PROBLEM TO WORK ON: What is needed is a word-for-word transcription of every record below.

SOURCE RECORDS:
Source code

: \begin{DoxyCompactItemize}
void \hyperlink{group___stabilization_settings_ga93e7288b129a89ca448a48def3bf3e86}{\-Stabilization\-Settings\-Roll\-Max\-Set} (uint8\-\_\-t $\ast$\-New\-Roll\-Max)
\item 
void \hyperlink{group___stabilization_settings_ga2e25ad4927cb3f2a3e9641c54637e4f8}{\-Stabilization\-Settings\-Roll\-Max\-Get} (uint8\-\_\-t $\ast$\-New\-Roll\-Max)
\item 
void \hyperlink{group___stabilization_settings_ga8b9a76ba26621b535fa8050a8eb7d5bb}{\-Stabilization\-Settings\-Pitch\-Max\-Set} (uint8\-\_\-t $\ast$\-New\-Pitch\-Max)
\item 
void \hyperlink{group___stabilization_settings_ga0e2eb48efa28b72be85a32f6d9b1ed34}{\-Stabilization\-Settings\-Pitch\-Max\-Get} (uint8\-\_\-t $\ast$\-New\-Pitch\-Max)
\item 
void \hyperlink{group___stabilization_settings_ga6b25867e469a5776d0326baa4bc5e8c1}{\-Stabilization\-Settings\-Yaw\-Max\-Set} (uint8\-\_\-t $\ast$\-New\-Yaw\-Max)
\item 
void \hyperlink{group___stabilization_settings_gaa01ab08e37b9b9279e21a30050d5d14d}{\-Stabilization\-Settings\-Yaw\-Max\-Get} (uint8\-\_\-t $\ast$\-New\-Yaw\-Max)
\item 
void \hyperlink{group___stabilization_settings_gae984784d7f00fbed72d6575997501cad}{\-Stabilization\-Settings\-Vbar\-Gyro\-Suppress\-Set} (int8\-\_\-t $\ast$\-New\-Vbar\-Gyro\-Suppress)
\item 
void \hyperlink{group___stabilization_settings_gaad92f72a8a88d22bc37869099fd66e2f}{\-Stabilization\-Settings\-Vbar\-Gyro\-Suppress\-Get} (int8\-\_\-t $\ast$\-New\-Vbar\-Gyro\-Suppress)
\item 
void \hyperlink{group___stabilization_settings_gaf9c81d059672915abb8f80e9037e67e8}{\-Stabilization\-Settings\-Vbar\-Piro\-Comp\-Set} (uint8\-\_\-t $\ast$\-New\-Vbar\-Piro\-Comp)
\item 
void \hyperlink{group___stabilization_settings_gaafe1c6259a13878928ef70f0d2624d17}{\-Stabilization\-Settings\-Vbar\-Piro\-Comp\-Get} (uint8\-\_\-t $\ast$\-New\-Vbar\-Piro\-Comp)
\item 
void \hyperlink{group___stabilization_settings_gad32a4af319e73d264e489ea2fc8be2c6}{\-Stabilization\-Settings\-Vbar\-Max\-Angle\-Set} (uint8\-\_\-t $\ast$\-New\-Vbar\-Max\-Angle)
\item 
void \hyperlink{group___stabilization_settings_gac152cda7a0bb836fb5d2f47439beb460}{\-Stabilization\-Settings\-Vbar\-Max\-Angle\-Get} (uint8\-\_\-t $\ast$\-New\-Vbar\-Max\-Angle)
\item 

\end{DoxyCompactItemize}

ANSWER SECTION:
Source code

: \begin{DoxyCompactItemize}
void \hyperlink{group___stabilization_settings_ga93e7288b129a89ca448a48def3bf3e86}{\-Stabilization\-Settings\-Roll\-Max\-Set} (uint8\-\_\-t $\ast$\-New\-Roll\-Max)
\item 
void \hyperlink{group___stabilization_settings_ga2e25ad4927cb3f2a3e9641c54637e4f8}{\-Stabilization\-Settings\-Roll\-Max\-Get} (uint8\-\_\-t $\ast$\-New\-Roll\-Max)
\item 
void \hyperlink{group___stabilization_settings_ga8b9a76ba26621b535fa8050a8eb7d5bb}{\-Stabilization\-Settings\-Pitch\-Max\-Set} (uint8\-\_\-t $\ast$\-New\-Pitch\-Max)
\item 
void \hyperlink{group___stabilization_settings_ga0e2eb48efa28b72be85a32f6d9b1ed34}{\-Stabilization\-Settings\-Pitch\-Max\-Get} (uint8\-\_\-t $\ast$\-New\-Pitch\-Max)
\item 
void \hyperlink{group___stabilization_settings_ga6b25867e469a5776d0326baa4bc5e8c1}{\-Stabilization\-Settings\-Yaw\-Max\-Set} (uint8\-\_\-t $\ast$\-New\-Yaw\-Max)
\item 
void \hyperlink{group___stabilization_settings_gaa01ab08e37b9b9279e21a30050d5d14d}{\-Stabilization\-Settings\-Yaw\-Max\-Get} (uint8\-\_\-t $\ast$\-New\-Yaw\-Max)
\item 
void \hyperlink{group___stabilization_settings_gae984784d7f00fbed72d6575997501cad}{\-Stabilization\-Settings\-Vbar\-Gyro\-Suppress\-Set} (int8\-\_\-t $\ast$\-New\-Vbar\-Gyro\-Suppress)
\item 
void \hyperlink{group___stabilization_settings_gaad92f72a8a88d22bc37869099fd66e2f}{\-Stabilization\-Settings\-Vbar\-Gyro\-Suppress\-Get} (int8\-\_\-t $\ast$\-New\-Vbar\-Gyro\-Suppress)
\item 
void \hyperlink{group___stabilization_settings_gaf9c81d059672915abb8f80e9037e67e8}{\-Stabilization\-Settings\-Vbar\-Piro\-Comp\-Set} (uint8\-\_\-t $\ast$\-New\-Vbar\-Piro\-Comp)
\item 
void \hyperlink{group___stabilization_settings_gaafe1c6259a13878928ef70f0d2624d17}{\-Stabilization\-Settings\-Vbar\-Piro\-Comp\-Get} (uint8\-\_\-t $\ast$\-New\-Vbar\-Piro\-Comp)
\item 
void \hyperlink{group___stabilization_settings_gad32a4af319e73d264e489ea2fc8be2c6}{\-Stabilization\-Settings\-Vbar\-Max\-Angle\-Set} (uint8\-\_\-t $\ast$\-New\-Vbar\-Max\-Angle)
\item 
void \hyperlink{group___stabilization_settings_gac152cda7a0bb836fb5d2f47439beb460}{\-Stabilization\-Settings\-Vbar\-Max\-Angle\-Get} (uint8\-\_\-t $\ast$\-New\-Vbar\-Max\-Angle)
\item 

\end{DoxyCompactItemize}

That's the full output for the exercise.